As I open my eyes, he fingers a glowing strand of time.
“I’m glad you approve,” I say. “But I can’t stop and concentrate in a fight.”
“Of course not,” he agrees. “That’s not what I’m trying to make you understand. You must let go to unleash your ability. You are strongest when you aren’t trying.”
I try to hold back a groan, but I can’t. “Then isn’t training the exact opposite of what I should be doing?”
“Don’t think of it as training, think of it as honing.”
“A differentiation worthy of a politician,” I mutter. “Maybe I’m not cut out for this.”

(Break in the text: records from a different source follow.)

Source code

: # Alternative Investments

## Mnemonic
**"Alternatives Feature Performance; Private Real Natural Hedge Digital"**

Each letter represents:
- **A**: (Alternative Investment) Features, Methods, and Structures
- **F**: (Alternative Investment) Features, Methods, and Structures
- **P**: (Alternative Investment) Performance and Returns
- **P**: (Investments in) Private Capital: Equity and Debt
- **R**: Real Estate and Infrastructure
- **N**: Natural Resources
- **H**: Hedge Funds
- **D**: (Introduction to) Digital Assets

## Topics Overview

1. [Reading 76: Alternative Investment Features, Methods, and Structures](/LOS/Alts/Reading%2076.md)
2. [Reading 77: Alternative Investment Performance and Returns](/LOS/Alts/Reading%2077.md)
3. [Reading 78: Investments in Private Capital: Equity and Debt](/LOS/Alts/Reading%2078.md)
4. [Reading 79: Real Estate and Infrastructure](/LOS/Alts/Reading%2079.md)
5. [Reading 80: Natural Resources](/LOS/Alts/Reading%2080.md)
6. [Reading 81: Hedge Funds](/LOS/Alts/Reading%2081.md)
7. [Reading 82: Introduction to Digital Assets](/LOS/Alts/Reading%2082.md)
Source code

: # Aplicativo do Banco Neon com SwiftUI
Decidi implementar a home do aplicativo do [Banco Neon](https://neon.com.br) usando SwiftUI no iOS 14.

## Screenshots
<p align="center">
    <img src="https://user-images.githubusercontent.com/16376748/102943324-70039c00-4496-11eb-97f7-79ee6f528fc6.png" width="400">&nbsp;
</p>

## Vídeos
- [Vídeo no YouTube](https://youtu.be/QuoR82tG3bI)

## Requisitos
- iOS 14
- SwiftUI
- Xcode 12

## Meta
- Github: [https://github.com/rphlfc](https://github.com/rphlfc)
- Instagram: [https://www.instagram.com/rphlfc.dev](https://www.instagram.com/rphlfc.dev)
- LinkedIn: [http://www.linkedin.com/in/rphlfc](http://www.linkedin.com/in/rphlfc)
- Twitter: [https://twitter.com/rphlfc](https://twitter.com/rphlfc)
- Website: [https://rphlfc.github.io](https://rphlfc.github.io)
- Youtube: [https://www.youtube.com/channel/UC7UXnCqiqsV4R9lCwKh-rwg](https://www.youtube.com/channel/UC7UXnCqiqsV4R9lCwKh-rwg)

“You were made for this,” Dante says, placing a hand on my shoulder. “We both were. Weaving and altering skills aren’t accidental. They’re your genetic legacy. But you have to accept your gift. Once you do that—once you make it a fundamental aspect of who you are—it will be as simple as breathing.”
Something I’m looking forward to, especially if it means I can stop training and get some sleep. It’s going to be tricky, considering my parents trained me to ignore my weaving ability, not to accept it. I practiced that for years, and now Dante thinks he can undo that preparation.
“What happened to your hands?” he asks.
I hold out my hands and he inspects them.
“A Spinster punished me,” I say.
“By trying to destroy your fingers?”
“I wove razor wire and steel.” I pull my hands back, suddenly self-conscious about the scars that are still visible from Maela’s revenge.
“You’re lucky to have fingers at all,” he says. “But, Adelice, your skill lies as much in your mind as your hands. Stop being so tentative, it’s making you clumsy.”
“That’s what’s holding me back?” I ask.
“I’ve seen you let go when you need to. In that alley to save your mother and in the ammunition factory.”
“I thought you didn’t approve of my use of my skills,” I say.
“I didn’t. You reacted brashly,” he says. “But you relaxed and channeled your ability in those instances. Your hands didn’t stop you. Don’t let that stop you now.”
I nod, embarrassment growing a lump in my throat.
“I think we’re done for the day,” he tells me. “There’s a problem with the photovoltaic array at the power plant that I need to look into.”
“Is Jax helping you?” I ask. “I haven’t seen him in a while.” Jax and I aren’t exactly friends, but after Erik he is still the friendliest person on the estate.
A shadow passes over Dante’s face. “He’s on the mission.”
“He is?” I ask. “Sorry, I thought he had stayed.”
I consider accompanying Dante to the power plant, but even the sight of the smokestacks makes me cringe. I’m still embarrassed by my mistake at the ammunition factory. If Jax isn’t going to be there, I’m not sure I want to go with Dante. Thinking of the plant, I recall what he said earlier. “What happens if I catch someone in a warp?”
“In the best-case scenario, you merely trap them in the caught time.”
I know that from experience. I count on it actually.
“What if it’s more serious?” I ask quietly.
“You could damage their thread. Maim them. Kill them. That’s why it’s imperative you learn to focus on time. Grabbing matter uncontrolled is too risky. You know how delicate we are. One wrong move and you could rip someone in half.”
“What I really want to know is how to alter,” I admit.
Dante stops and gives me a heavy look. “I assumed so. It’s not as glamorous as it looks.”
“I saw what they did to Deniel,” I say. “I’m aware of how
glamorous
it is.”
“You saw the worst thing that Tailors do,” he says.
The worst?
Yes, what happened to Deniel was horrible, but what about removing people’s souls or altering their memories? What about the other ways Tailors and the Guild take away people’s lives? Take away the very essence of who they are?
“Tailors can help people, too, Adelice. A trained Tailor can patch a thread and heal someone,” Dante says.
“I’ve only seen them do that to people
they
hurt in the first place,” I say, planting my hands on my hips. It’s true. My only experience with renewal patches is seeing them misused by men like Cormac and Kincaid.
“I need to know what I’m doing,” I say. “You’ve been teaching me this so that I don’t hurt anyone, but what I did to Deniel when he attacked me—that could have been worse. I need to understand how alteration works.”